____ SUPPLIED INFORMATION

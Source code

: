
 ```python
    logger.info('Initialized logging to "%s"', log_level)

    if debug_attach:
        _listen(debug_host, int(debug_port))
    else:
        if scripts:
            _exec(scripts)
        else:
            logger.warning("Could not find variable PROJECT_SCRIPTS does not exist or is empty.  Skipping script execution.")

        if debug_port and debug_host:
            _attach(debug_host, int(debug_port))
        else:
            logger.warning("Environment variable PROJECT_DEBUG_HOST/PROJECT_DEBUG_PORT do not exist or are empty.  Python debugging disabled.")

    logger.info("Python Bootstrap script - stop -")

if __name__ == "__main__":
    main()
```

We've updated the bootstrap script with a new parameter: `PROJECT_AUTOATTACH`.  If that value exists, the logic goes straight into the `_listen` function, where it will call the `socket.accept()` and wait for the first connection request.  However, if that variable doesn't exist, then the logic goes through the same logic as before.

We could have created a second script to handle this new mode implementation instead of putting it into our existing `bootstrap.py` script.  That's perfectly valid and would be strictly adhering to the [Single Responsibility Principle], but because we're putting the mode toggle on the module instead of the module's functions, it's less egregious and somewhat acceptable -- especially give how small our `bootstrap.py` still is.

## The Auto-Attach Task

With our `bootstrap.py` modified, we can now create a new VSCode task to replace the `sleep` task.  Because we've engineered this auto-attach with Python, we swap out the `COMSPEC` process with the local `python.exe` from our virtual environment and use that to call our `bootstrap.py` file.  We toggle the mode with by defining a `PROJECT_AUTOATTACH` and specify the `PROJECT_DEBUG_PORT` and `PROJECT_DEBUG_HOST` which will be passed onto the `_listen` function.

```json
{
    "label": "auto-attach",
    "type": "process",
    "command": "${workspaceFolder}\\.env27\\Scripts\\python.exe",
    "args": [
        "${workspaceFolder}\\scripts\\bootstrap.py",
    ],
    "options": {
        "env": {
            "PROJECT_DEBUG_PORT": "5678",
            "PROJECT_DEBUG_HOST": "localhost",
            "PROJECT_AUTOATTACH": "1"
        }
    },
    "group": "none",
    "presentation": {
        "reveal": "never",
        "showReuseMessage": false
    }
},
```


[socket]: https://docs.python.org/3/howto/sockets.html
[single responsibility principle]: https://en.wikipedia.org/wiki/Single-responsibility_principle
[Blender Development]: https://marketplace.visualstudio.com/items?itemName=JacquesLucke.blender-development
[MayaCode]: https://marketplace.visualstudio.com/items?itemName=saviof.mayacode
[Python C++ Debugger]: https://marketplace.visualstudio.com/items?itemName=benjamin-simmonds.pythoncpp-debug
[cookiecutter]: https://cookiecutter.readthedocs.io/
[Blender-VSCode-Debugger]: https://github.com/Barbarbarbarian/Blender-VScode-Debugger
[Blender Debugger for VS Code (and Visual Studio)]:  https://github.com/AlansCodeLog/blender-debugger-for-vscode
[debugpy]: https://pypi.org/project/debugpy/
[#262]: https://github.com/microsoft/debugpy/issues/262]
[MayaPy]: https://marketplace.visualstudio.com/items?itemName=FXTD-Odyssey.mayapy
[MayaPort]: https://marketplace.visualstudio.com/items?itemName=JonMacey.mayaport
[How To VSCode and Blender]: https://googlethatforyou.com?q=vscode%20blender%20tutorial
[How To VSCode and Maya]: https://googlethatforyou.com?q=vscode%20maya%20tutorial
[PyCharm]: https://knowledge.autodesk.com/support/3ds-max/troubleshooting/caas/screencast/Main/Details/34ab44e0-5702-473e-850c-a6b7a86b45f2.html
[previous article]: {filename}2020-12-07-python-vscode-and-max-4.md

________

> EXERCISE BRIEF
Across the records above, return every line that contains the word "empty".

> REPLY
            logger.warning("Could not find variable PROJECT_SCRIPTS does not exist or is empty.  Skipping script execution.")
            logger.warning("Environment variable PROJECT_DEBUG_HOST/PROJECT_DEBUG_PORT do not exist or are empty.  Python debugging disabled.")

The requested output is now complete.